Ind. Manufacturing Jobs Rebound, But Wages Lower

An Indiana University professor said many former autoworkers are "happy to have any jobs at all," with wages $1.07 less than they were three years ago.

INDIANAPOLIS (AP) — Indiana manufacturers are seeing a slow recovery, adding back about 60 percent of the 100,000 jobs lost during the recession, but many workers are finding their paychecks lighter than they once were.

While the average Hoosier manufacturing paycheck has risen to $23.50 an hour, the uptick hasn't kept pace with inflation, the Indianapolis Business Journal reported ( ). That means that once wages are adjusted for inflation, the average factory worker is earning $1.07 less than he was three years ago.

Production workers are being hit particularly hard. Their pay peaked at $17.74 in 2003, but it's risen only to $18.83 today. That's well short of the $22.18 they'd need to keep up with inflation, the newspaper reported.

Companies say they have to keep their wages down to stay competitive with foreign manufacturers, who can do the same work for less. They're also benefiting from the state's still weak job market, because manufacturing pays better than many other employment sectors.

"There's still quite a few former auto workers that would probably still be happy to have any jobs at all," said Timothy Slaper, director of economic analysis at Indiana University's Indiana Business Research Center. "That supply, no doubt, is suppressing wages to a degree."

Michael Kent Hanlon, 50, has seen the effects of the lower wages.

He'd made $24 an hour as a construction electrician, but two years ago he found himself out of work and in need of surgery — and medical insurance.

He took a $13-an-hour welder's position at Great Dane Trailer in Brazil but is looking for other jobs.

So far, the only leads have been through temp agencies.

"Those usually are $8-, $9-an-hour jobs, nothing in the skilled trades," he said. "You can't live on those kinds of wages."

Even places that have maintained hefty wages have seen changes, often protecting older workers at the expense of younger new hires.

New hires making Silverado and Sierra pickup trucks at Fort Wayne's General Motors Corp. assembly plant make about $14 to $18 an hour. That compares with roughly $28 to $32 for existing workers.

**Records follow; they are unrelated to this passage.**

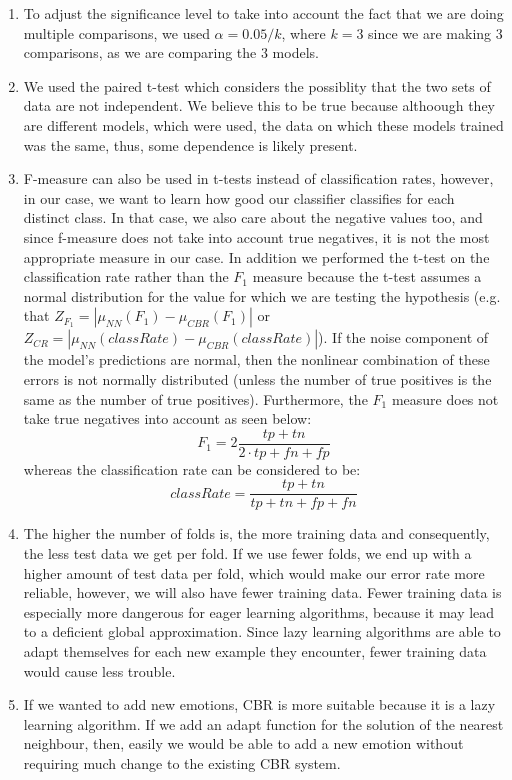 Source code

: \documentclass[a4paper,12pt,oneside,final]{report}
\begin{document}
\begin{enumerate}
\begin{itemize}
\end{itemize}

\item To adjust the significance level to take into account the fact that we are doing multiple comparisons, we used $\alpha = 0.05 / k$, where $k = 3$ since we are making 3 comparisons, as we are comparing the 3 models.

\item We used the paired t-test which considers the possiblity that the two sets of data are not independent.  We believe this to be true because althoough they are different models, which were used, the data on which these models trained was the same, thus, some dependence is likely present.

\item F-measure can also be used in t-tests instead of classification rates, however, in our case, we want to learn how good our classifier classifies for each distinct class. In that case, we also care about the negative values too, and since f-measure does not take into account true negatives, it is not the most appropriate measure in our case. In addition we performed the t-test on the classification rate rather than the $F_1$ measure because the t-test assumes a normal distribution for the value for which we are testing the hypothesis (e.g. that $Z_{F_1} = |\mu_{NN}(F_1) - \mu_{CBR}(F_1)|$ or $Z_{CR} = |\mu_{NN}(classRate) - \mu_{CBR}(classRate)|$).  If the noise component of the model's predictions are normal, then the nonlinear combination of these errors is not normally distributed (unless the number of true positives is the same as the number of true positives).  Furthermore, the $F_1$ measure does not take true negatives into account as seen below:
$$
F_1 = 2\frac{tp + tn}{2\cdot tp + fn + fp}
$$
whereas the classification rate can be considered to be:
$$
classRate = \frac{tp + tn}{tp + tn + fp + fn}
$$
\item The higher the number of folds is, the more training data and consequently, the less test data we get per fold. If we use fewer folds, we end up with a higher amount of test data per fold, which would make our error rate more reliable, however, we will also have fewer training data. Fewer training data is especially more dangerous for eager learning algorithms, because it may lead to a deficient global approximation. Since lazy learning algorithms are able to adapt themselves for each new example they encounter, fewer training data would cause less trouble.

\item If we wanted to add new emotions, CBR is more suitable because it is a lazy learning algorithm.  If we add an adapt function for the solution of the nearest neighbour, then, easily we would be able to add a new emotion without requiring much change to the existing CBR system.
    

\end{enumerate}
\end{document}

A year ago, Rolls-Royce reached an agreement with UAW workers at its Indianapolis plant that set new hires'wages between $18.25 an hour and $21.25 an hour. On average, the plant's 1,750 UAW Local 933 members earn $27.25 an hour.

Rolls-Royce officials said that because of the new agreement, the company would move production of a jet engine part to its Indianapolis plant from an outside supplier and create 100 local jobs.

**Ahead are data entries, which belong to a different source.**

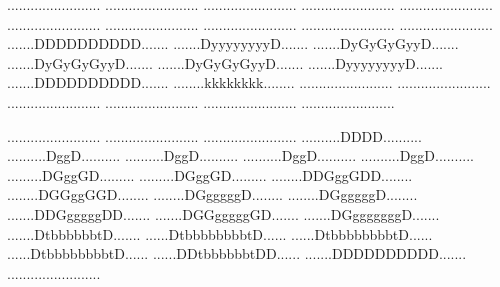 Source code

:   {........................}
  {........................}
  {........................}
  {........................}
  {........................}
  {........................}
  {........................}
  {........................}
  {........................}
  {........................}
 {.......DDDDDDDDDD.......}
 {.......DyyyyyyyyD.......}
 {.......DyGyGyGyyD.......}
 {.......DyGyGyGyyD.......}
 {.......DyGyGyGyyD.......}
 {.......DyyyyyyyyD.......}
 {.......DDDDDDDDDD.......}
 {........kkkkkkkk........}
 {........................}
 {........................}
 {........................}
 {........................}
 {........................}
 {........................}

 {........................}
 {........................}
 {........................}
 {..........DDDD..........}
 {..........DggD..........}
 {..........DggD..........}
 {..........DggD..........}
 {..........DggD..........}
 {.........DGggGD.........}
 {.........DGggGD.........}
 {........DDGggGDD........}
 {........DGGggGGD........}
 {........DGgggggD........}
 {........DGgggggD........}
 {.......DDGgggggDD.......}
 {.......DGGgggggGD.......}
 {.......DGgggggggD.......}
 {.......DtbbbbbbtD.......}
 {......DtbbbbbbbbtD......}
 {......DtbbbbbbbbtD......}
 {......DtbbbbbbbbtD......}
 {......DDtbbbbbbtDD......}
 {.......DDDDDDDDDD.......}
 {........................}

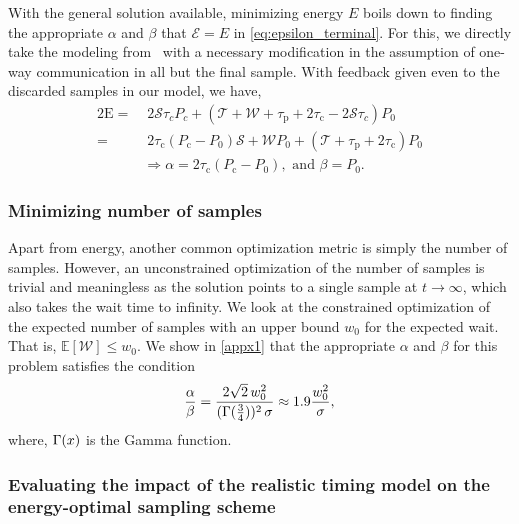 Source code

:With the general solution available, minimizing energy $E$ boils down to finding the appropriate $\alpha$ and $\beta$ that $\mathcal{E}=E$ in \cref{eq:epsilon_terminal}.
For this, we directly take the modeling from~\cite{secAperiodic} with a necessary modification in the assumption of one-way communication in all but the final sample.
With feedback given even to the discarded samples in our model, we have, 
\begin{alignat}{2}
    \mathrm{E}=&\;2\mathcal{S}\tau_cP_c+(\mathcal{T}+\mathcal{W}+\tau_\mathrm{p}+2\tau_\mathrm{c}-2\mathcal{S}\tau_c)P_0\nonumber\\
    =&\;2\tau_{\text{c}}(P_{\text{c}} -P_0)\mathcal{S}+\mathcal{W}P_0+(\mathcal{T}+\tau_{\text{p}} +2\tau_{\text{c}}) P_0\nonumber\\
&\Rightarrow \alpha=2\tau_{\text{c}}(P_{\text{c}} -P_0),\text{ and }\beta=P_0.\nonumber
\end{alignat}


\subsubsection{Minimizing number of samples }\label{sec:aprxSol_Energy_samples}

Apart from energy, another common optimization metric is simply the number of samples.
However, an unconstrained optimization of the number of samples is trivial and meaningless as the solution points to a single sample at $t\!\rightarrow\!\infty$, which also takes the wait time to infinity.
We look at the constrained optimization of the expected number of samples with an upper bound $w_0$ for the expected wait.
That is, $\mathbb{E}[\mathcal{W}]\!\leq\!w_0$. We show in \cref{appx1} that the appropriate $\alpha$ and $\beta$ for this problem satisfies the condition
\begin{alignat}{1}
\frac{\alpha}{\beta}=\frac{2\sqrt{2}\,w_0^2}{(\mathlarger{\Gamma}(\tfrac{3}{4}))^2\,\sigma}\approx1.9\frac{w_0^2}{\sigma},\nonumber
\end{alignat}
where, $\mathlarger{\Gamma}(x)$ is the Gamma function.


\subsubsection{Evaluating the impact of the realistic timing model on the energy-optimal sampling scheme}

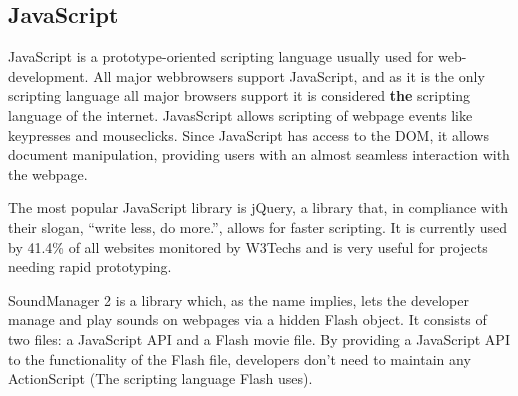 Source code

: \subsection{JavaScript}
JavaScript is a prototype-oriented scripting language usually used for
web-development. All major webbrowsers support JavaScript, and as it is the only
scripting language all major browsers support it is considered \textbf{the}
scripting language of the internet. 
JavasScript allows scripting of webpage events like keypresses and mouseclicks.
Since JavaScript has access to the DOM, it allows document manipulation,
providing users with an almost seamless interaction with the webpage.

The most popular JavaScript library is jQuery, 
a library that, in compliance with their slogan, ``write less, do more.'', 
allows for faster scripting. It is currently used by 41.4\% of all
websites monitored by W3Techs \cite{W3Tech11} and is very useful for projects
needing rapid prototyping.

SoundManager 2 is a library which, as the name implies, lets the developer
manage and play sounds on webpages via a hidden Flash object. It consists of two
files: a JavaScript API and a Flash movie file. By providing a
JavaScript API to the functionality of the Flash file, developers don't need to
maintain any ActionScript (The scripting language Flash uses).
\cite{Schiller07}
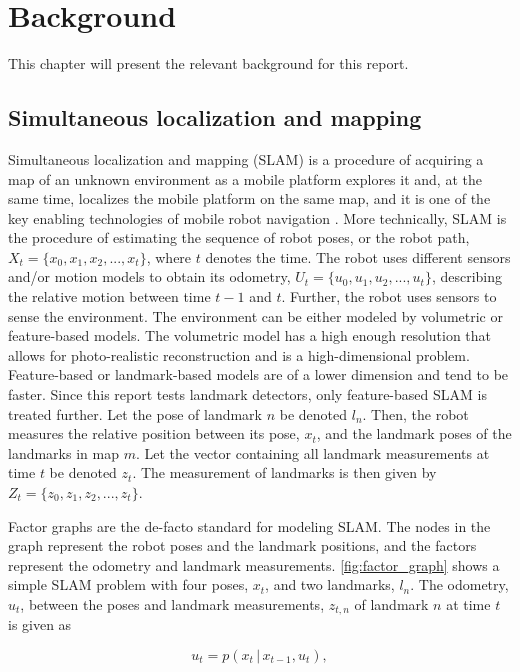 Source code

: \chapter{Background}

This chapter will present the relevant background for this report. 

\section{Simultaneous localization and mapping}

Simultaneous localization and mapping (SLAM) is a procedure of acquiring a map of an unknown environment as a mobile platform explores it and, at the same time, localizes the mobile platform on the same map, and it is one of the key enabling technologies of mobile robot navigation \cite{Stachniss2016SimultaneousMapping}. More technically, SLAM is the procedure of estimating the sequence of robot poses, or the robot path, $X_t = \{x_0, x_1, x_2,...,x_t\}$, where $t$ denotes the time. The robot uses different sensors and/or motion models to obtain its odometry, $U_t = \{u_0, u_1, u_2,...,u_t\}$, describing the relative motion between time $t-1$ and $t$. Further, the robot uses sensors to sense the environment. The environment can be either modeled by volumetric or feature-based models. The volumetric model has a high enough resolution that allows for photo-realistic reconstruction and is a high-dimensional problem. Feature-based or landmark-based models are of a lower dimension and tend to be faster. Since this report tests landmark detectors, only feature-based SLAM is treated further. Let the pose of landmark $n$ be denoted $l_n$. Then, the robot measures the relative position between its pose, $x_t$, and the landmark poses of the landmarks in map $m$. Let the vector containing all landmark measurements at time $t$ be denoted $z_t$. The measurement of landmarks is then given by $Z_t = \{z_0, z_1, z_2,...,z_t\}$.

Factor graphs are the de-facto standard for modeling SLAM. The nodes in the graph represent the robot poses and the landmark positions, and the factors represent the odometry and landmark measurements. \cref{fig:factor_graph} shows a simple SLAM problem with four poses, $x_t$, and two landmarks, $l_n$. The odometry, $u_t$, between the poses and landmark measurements, $z_{t,n}$ of landmark $n$ at time $t$ is given as

\begin{equation}
    u_t = p(x_t \,|\, x_{t-1},u_t),
    \label{eq:odom_pdf}
\end{equation}

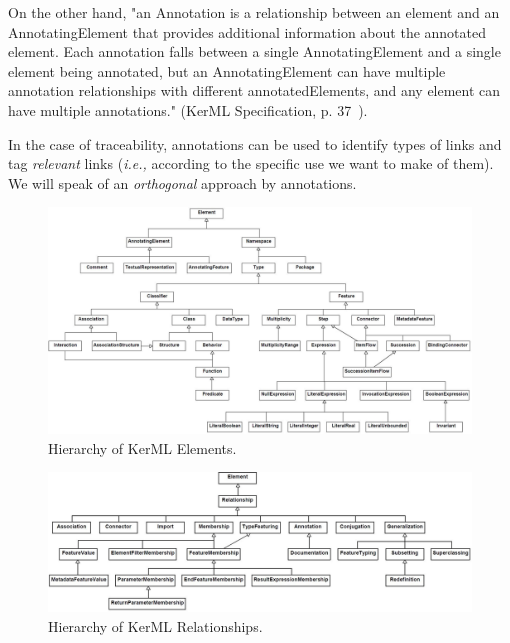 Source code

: On the other hand, "an Annotation is a relationship between an element and an AnnotatingElement that provides additional information about the annotated element. Each annotation falls between a single AnnotatingElement and a single element being annotated, but an AnnotatingElement can have multiple annotation relationships with different annotatedElements, and any element can have multiple annotations." (KerML Specification, p. 37~\cite{kerML}).

In the case of traceability, annotations can be used to identify types of links and tag \textit{relevant} links (\textit{i.e.,} according to the specific use we want to make of them). We will speak of an \textit{orthogonal} approach by annotations. 
\vspace{5em}
\begin{figure}[ht]     
	\centering
	\includegraphics[width=.99\linewidth]{images/kerml-element.png}
	\caption{Hierarchy of KerML Elements.}
	\label{fig:eltshierarchy}
\end{figure}

\begin{figure}[ht]     
	\centering
	\includegraphics[width=.99\linewidth]{images/kerml-relationship.jpg}
	\caption{Hierarchy of KerML Relationships.}
	\label{fig:relhierarchy}
\end{figure}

John Gallo, the company's executive vice president of business operations, praised the union for making "tough decisions" that he said allowed the company to move forward with its investment.

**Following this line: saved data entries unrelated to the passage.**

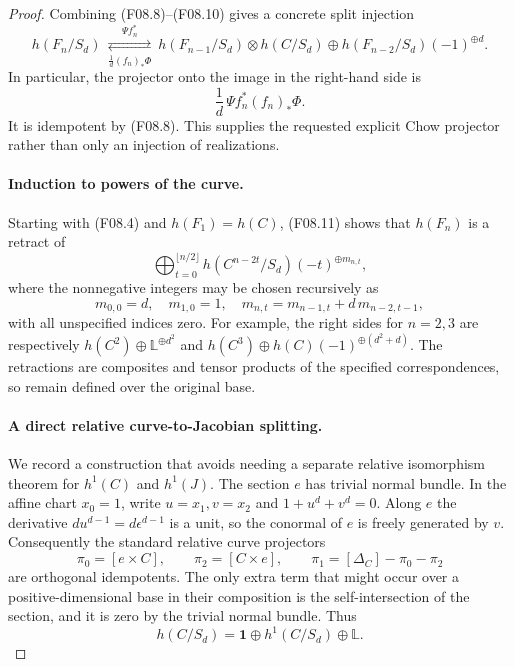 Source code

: \documentclass[11pt]{article}
\theoremstyle{remark}\newtheorem{remark}[theorem]{Remark}
\begin{document}
\begin{proof}
Combining (F08.8)--(F08.10) gives a concrete split injection
\[
 h(F_n/S_d)\ 
 \underset{\frac1d(f_n)_*\Phi}{\stackrel{\Psi f_n^*}{\rightleftarrows}}\ 
 h(F_{n-1}/S_d)\otimes h(C/S_d)
       \oplus h(F_{n-2}/S_d)(-1)^{\oplus d}.
 \tag{F08.11}
\]
In particular, the projector onto the image in the right-hand
side is
\[
 \frac1d\,\Psi f_n^*(f_n)_*\Phi.
 \tag{F08.12}
\]
It is idempotent by (F08.8). This supplies the requested explicit
Chow projector rather than only an injection of realizations.

\paragraph{Induction to powers of the curve.}
Starting with (F08.4) and $h(F_1)=h(C)$, (F08.11) shows that
$h(F_n)$ is a retract of
\[
 \bigoplus_{t=0}^{\lfloor n/2\rfloor}
     h(C^{n-2t}/S_d)(-t)^{\oplus m_{n,t}},
 \tag{F08.13}
\]
where the nonnegative integers may be chosen recursively as
\[
 m_{0,0}=d,\quad m_{1,0}=1,\quad
 m_{n,t}=m_{n-1,t}+d\,m_{n-2,t-1},
 \tag{F08.14}
\]
with all unspecified indices zero. For example, the right sides
for $n=2,3$ are respectively
$h(C^2)\oplus\mathbb L^{\oplus d^2}$ and
$h(C^3)\oplus h(C)(-1)^{\oplus(d^2+d)}$.
The retractions are composites and tensor products of the
specified correspondences, so remain defined over the original
base.

\paragraph{A direct relative curve-to-Jacobian splitting.}
We record a construction that avoids needing a separate relative
isomorphism theorem for $h^1(C)$ and $h^1(J)$. The section $e$ has
trivial normal bundle. In the affine chart $x_0=1$, write
$u=x_1,v=x_2$ and $1+u^d+v^d=0$. Along $e$ the derivative
$du^{d-1}=d\epsilon^{d-1}$ is a unit, so the conormal of $e$
is freely generated by $v$. Consequently the standard relative
curve projectors
\[
 \pi_0=[e\times C],\qquad \pi_2=[C\times e],\qquad
 \pi_1=[\Delta_C]-\pi_0-\pi_2
 \tag{F08.15}
\]
are orthogonal idempotents. The only extra term that might occur
over a positive-dimensional base in their composition is the
self-intersection of the section, and it is zero by the trivial
normal bundle. Thus
\[
 h(C/S_d)=\mathbf1\oplus h^1(C/S_d)\oplus\mathbb L.
 \tag{F08.16}
\]


\end{proof}
\end{document}
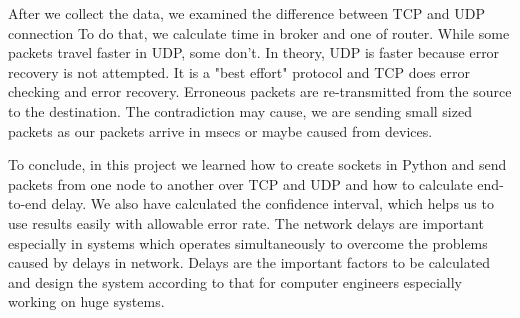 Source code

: After we collect the data, we examined the difference between TCP and UDP connection To do that, we calculate time in broker and one of router. While some packets travel faster in UDP, some don't. In theory, UDP is faster because error recovery is not attempted. It is a "best effort" protocol and TCP does error checking and error recovery. Erroneous packets are re-transmitted from the source to the destination. The contradiction may cause, we are sending small sized packets as our packets arrive in msecs or maybe caused from devices. 

To conclude, in this project we learned how to create sockets in Python and send packets from one node to another over TCP and UDP and how to calculate end-to-end delay. We also have calculated the confidence interval, which helps us to use results easily with allowable error rate.
The network delays are important especially in systems which operates simultaneously to overcome the problems caused by delays in network. Delays are the important factors to be calculated and design the system according to that for computer engineers especially working on huge systems.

"The previous (union) contract that we had wasn't going to be a competitive arrangement for these components," he said.

Wayne Dale, a subdistrict director for United Steelworkers in Indianapolis, said contract negotiations require a delicate balance between the quest for high pay and benefits and a desire for job security.

"It's a bottom line — without a job, we don't have anything," he said.

Even so, that doesn't mean pay concessions are a given. United Steelworkers members did not have to give ground on pay to secure Alcoa's $90 million investment for a new aluminum lithium production line at its Lafayette plant, he said. The project, which broke ground last month, will add about 75 jobs.

Globalization has forced employers and workers to keep in mind how production costs here compare with those overseas, said Jerry Lynch, a professor of economics at Purdue University.

"This sounds so cynically easy to say when you're a tenured professor, but life has changed," Lynch said. He referred to his own childhood as an example. "Neither parent went past eighth grade, but Dad worked in construction and made a decent living."